The opportunities and challenges in immunotherapy: Insights from the regulation of PD-L1 in cancer cells

The immunosuppressive molecule programmed death-ligand 1 (PD-L1) is frequently upregulated in human cancers. Binding of PD-L1 to its receptor, programmed death-1 (PD-1), on activated T cells facilitates cancer cells to evade the host immune system. Antibody-based PD-1/PD-L1 inhibitors can inhibit PD-1/PD-L1 interaction allowing reactivate cytotoxic T cells to eradicate advanced cancer cells. However, the majority of cancer patients fail to respond to anti-PD-1/PD-L1 therapies and the molecular mechanisms for this remain poorly understood. Recent studies show that PD-L1 expression level on tumor cells affect the clinical efficacy of immune checkpoint therapies. Thus, furthering our understanding of the regulatory mechanisms of PD-L1 expression in cancer cells will be critical to improve clinical response rates and the efficacy of PD-1/PD-L1 immune therapies.

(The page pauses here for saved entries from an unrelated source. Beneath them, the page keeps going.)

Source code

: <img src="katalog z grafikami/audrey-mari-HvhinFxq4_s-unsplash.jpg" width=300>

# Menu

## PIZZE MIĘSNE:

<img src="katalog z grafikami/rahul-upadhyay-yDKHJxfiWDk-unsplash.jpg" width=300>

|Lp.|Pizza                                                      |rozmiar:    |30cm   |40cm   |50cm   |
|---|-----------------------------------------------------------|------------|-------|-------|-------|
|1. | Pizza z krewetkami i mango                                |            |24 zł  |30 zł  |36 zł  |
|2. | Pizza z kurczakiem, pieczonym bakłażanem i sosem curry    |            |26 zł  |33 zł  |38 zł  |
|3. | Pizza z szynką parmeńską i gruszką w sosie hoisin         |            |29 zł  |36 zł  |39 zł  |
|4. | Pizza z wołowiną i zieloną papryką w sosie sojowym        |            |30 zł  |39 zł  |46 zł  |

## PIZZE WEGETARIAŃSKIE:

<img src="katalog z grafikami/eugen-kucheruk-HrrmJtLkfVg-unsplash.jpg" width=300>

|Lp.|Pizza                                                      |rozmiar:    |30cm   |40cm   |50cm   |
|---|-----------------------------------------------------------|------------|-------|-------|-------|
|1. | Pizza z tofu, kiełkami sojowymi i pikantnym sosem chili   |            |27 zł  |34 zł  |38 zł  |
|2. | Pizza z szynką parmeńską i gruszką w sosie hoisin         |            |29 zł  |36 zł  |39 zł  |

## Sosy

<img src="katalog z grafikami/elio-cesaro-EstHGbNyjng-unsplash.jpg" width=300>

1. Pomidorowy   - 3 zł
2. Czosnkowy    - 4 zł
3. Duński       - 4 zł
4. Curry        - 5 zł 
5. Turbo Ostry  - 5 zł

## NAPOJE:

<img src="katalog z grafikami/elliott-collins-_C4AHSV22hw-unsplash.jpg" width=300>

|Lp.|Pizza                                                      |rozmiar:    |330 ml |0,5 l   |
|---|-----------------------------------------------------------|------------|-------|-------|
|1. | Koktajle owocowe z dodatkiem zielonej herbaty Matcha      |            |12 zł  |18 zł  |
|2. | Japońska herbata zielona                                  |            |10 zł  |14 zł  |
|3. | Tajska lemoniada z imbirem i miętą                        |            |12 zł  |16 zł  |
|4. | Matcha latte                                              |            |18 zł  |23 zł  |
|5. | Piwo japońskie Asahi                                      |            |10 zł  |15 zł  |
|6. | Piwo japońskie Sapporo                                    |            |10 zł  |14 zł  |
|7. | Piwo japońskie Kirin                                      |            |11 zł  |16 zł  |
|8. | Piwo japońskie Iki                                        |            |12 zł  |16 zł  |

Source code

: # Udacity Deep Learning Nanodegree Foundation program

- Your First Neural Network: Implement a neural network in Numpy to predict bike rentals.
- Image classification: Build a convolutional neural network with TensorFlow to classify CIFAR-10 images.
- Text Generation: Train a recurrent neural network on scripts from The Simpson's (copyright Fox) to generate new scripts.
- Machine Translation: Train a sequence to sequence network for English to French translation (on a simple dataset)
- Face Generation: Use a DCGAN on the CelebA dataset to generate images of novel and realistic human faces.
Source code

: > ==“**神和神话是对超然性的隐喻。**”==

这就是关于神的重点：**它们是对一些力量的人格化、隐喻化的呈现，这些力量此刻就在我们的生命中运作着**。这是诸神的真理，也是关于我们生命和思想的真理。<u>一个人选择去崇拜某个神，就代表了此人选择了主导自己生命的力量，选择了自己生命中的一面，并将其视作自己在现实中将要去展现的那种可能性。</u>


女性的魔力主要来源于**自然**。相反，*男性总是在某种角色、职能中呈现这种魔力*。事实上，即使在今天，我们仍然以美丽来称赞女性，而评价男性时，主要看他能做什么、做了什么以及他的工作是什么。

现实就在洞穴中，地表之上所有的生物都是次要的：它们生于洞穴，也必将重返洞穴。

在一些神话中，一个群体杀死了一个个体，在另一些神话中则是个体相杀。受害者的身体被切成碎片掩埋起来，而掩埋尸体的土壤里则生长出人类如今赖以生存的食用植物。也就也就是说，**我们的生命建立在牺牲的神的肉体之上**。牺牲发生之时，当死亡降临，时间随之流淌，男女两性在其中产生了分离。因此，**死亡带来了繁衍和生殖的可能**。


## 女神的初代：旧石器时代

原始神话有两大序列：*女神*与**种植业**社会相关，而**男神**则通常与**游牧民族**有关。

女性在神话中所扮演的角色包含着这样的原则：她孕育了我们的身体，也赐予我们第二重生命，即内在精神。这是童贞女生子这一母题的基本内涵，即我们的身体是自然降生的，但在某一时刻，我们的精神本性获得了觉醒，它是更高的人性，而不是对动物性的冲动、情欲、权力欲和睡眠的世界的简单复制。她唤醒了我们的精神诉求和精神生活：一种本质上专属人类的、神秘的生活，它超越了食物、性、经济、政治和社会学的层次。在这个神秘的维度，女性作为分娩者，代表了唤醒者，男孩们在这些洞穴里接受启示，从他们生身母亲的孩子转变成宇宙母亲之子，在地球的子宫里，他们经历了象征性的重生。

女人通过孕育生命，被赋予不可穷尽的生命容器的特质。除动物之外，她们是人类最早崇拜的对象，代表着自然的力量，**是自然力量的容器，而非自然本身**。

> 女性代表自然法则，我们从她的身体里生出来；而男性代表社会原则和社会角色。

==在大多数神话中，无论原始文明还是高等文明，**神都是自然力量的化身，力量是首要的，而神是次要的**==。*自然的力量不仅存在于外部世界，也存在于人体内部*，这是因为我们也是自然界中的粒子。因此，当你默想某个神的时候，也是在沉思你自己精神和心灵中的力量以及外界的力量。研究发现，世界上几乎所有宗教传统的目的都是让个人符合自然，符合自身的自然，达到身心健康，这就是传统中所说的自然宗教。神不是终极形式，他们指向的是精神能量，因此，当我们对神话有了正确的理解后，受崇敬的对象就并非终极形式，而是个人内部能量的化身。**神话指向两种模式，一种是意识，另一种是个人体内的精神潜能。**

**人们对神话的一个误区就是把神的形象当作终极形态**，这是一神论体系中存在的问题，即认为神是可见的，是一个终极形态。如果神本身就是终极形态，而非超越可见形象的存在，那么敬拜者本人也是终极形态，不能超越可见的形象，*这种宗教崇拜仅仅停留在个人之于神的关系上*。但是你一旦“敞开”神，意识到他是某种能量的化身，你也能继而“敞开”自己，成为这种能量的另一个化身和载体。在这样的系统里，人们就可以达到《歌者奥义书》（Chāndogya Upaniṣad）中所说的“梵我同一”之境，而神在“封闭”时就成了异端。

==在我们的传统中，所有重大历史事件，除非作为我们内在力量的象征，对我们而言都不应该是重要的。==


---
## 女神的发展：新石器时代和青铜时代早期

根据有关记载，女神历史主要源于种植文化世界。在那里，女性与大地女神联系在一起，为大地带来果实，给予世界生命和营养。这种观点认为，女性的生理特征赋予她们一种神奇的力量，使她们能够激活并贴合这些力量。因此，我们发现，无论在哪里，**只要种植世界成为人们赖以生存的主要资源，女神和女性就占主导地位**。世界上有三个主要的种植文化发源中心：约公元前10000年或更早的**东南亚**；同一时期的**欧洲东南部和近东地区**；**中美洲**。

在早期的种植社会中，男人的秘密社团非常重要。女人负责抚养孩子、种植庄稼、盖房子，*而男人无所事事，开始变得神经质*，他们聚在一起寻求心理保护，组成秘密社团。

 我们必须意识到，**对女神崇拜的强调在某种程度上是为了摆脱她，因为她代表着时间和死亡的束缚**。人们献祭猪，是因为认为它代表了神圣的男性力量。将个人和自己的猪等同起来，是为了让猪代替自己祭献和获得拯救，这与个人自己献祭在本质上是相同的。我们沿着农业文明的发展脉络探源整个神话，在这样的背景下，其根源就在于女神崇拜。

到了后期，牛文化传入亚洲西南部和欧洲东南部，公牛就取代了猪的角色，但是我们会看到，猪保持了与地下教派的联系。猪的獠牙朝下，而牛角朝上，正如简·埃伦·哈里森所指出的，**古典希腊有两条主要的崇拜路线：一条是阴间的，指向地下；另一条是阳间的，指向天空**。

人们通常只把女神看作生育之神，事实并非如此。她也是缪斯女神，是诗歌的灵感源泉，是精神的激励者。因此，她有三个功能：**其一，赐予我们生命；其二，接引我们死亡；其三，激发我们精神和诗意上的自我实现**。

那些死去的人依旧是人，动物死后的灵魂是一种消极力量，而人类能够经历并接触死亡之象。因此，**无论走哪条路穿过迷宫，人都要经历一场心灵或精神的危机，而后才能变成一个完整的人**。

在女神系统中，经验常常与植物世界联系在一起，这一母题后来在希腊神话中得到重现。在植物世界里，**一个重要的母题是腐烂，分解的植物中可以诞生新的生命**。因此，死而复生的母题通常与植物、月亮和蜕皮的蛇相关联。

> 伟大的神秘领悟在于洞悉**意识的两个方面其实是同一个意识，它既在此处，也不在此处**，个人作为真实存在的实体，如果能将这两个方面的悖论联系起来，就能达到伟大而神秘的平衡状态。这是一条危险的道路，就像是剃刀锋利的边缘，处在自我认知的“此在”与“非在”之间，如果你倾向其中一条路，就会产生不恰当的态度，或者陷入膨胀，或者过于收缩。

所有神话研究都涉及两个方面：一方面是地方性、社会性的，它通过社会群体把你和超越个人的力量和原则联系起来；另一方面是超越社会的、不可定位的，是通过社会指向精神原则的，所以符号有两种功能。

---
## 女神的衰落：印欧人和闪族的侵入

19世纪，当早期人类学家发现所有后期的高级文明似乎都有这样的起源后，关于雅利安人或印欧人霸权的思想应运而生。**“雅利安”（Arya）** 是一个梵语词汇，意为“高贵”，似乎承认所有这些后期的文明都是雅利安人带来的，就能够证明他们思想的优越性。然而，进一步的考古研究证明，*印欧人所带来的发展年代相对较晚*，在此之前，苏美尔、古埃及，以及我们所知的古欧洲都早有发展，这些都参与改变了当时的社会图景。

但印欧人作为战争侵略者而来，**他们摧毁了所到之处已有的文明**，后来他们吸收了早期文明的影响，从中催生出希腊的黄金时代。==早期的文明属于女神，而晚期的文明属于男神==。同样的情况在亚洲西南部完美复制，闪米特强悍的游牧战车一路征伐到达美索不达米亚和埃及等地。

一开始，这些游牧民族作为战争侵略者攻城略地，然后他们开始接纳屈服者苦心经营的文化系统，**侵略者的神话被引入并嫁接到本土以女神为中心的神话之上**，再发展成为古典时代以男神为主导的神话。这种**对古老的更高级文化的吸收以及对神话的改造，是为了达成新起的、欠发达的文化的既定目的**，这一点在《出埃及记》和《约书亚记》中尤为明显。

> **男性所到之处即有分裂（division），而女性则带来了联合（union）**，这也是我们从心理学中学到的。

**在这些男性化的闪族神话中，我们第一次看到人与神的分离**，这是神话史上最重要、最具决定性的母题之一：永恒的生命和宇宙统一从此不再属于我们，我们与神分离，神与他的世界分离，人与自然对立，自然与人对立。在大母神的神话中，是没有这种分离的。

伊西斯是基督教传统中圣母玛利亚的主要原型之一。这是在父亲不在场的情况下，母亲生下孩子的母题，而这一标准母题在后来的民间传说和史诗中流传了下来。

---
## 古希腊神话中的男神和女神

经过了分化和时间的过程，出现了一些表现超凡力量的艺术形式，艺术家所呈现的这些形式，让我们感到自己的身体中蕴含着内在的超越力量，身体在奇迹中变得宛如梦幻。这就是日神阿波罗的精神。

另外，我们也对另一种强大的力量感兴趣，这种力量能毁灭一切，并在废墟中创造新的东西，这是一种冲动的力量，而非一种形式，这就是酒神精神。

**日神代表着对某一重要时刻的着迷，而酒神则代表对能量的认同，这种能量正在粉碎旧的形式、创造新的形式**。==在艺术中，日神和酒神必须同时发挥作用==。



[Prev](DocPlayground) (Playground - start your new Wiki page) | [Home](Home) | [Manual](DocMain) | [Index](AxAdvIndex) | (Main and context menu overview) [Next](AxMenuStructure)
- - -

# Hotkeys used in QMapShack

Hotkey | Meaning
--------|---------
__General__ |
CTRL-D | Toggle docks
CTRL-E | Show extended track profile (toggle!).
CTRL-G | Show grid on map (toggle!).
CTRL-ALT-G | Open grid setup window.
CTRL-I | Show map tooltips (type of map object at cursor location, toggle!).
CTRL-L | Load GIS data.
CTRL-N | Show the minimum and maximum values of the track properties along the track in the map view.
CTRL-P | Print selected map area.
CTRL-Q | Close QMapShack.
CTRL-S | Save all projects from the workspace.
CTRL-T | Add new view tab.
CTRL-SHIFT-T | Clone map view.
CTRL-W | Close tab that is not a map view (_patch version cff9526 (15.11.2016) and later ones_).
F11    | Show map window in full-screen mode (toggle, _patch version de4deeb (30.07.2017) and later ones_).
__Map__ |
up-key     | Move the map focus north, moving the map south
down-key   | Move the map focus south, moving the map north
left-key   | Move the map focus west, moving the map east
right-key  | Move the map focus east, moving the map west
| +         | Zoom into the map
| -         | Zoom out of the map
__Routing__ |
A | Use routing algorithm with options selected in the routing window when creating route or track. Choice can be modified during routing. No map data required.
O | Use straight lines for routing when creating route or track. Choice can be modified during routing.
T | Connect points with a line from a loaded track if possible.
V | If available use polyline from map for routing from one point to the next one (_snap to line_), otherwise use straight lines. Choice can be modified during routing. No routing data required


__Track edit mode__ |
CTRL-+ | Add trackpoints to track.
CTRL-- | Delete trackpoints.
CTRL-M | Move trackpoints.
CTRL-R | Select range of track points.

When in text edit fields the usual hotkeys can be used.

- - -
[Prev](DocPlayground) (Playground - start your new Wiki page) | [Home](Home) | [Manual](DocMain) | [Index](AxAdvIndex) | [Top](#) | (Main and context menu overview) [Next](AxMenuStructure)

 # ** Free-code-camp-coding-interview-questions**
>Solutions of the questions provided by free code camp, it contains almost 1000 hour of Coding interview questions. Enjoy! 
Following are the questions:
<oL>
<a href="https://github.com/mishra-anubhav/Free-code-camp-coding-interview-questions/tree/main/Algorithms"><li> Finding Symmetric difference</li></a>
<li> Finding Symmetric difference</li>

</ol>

Here we review recent studies, primarily focusing on the mechanisms that regulate PD-L1 expression at the transcriptional, post-transcriptional and protein level, with the purpose to drive the development of more targeted and effective anti-PD-1/PD-L1 cancer therapies.

Automated summary

Programmed death-ligand 1 (PD-L1) is a frequently upregulated immunosuppressive molecule in human cancers. Antibody-based PD-1/PD-L1 inhibitors have shown potential in reactivating cytotoxic T cells to eliminate advanced cancer cells. However, the majority of cancer patients do not respond to these therapies, and the molecular mechanisms for this lack of response are poorly understood. Recent studies have highlighted the importance of PD-L1 expression levels on tumor cells in determining the efficacy of immune checkpoint therapies. Therefore, understanding the regulatory mechanisms of PD-L1 expression will be crucial for improving clinical response rates and the effectiveness of PD-1/PD-L1 immune therapies.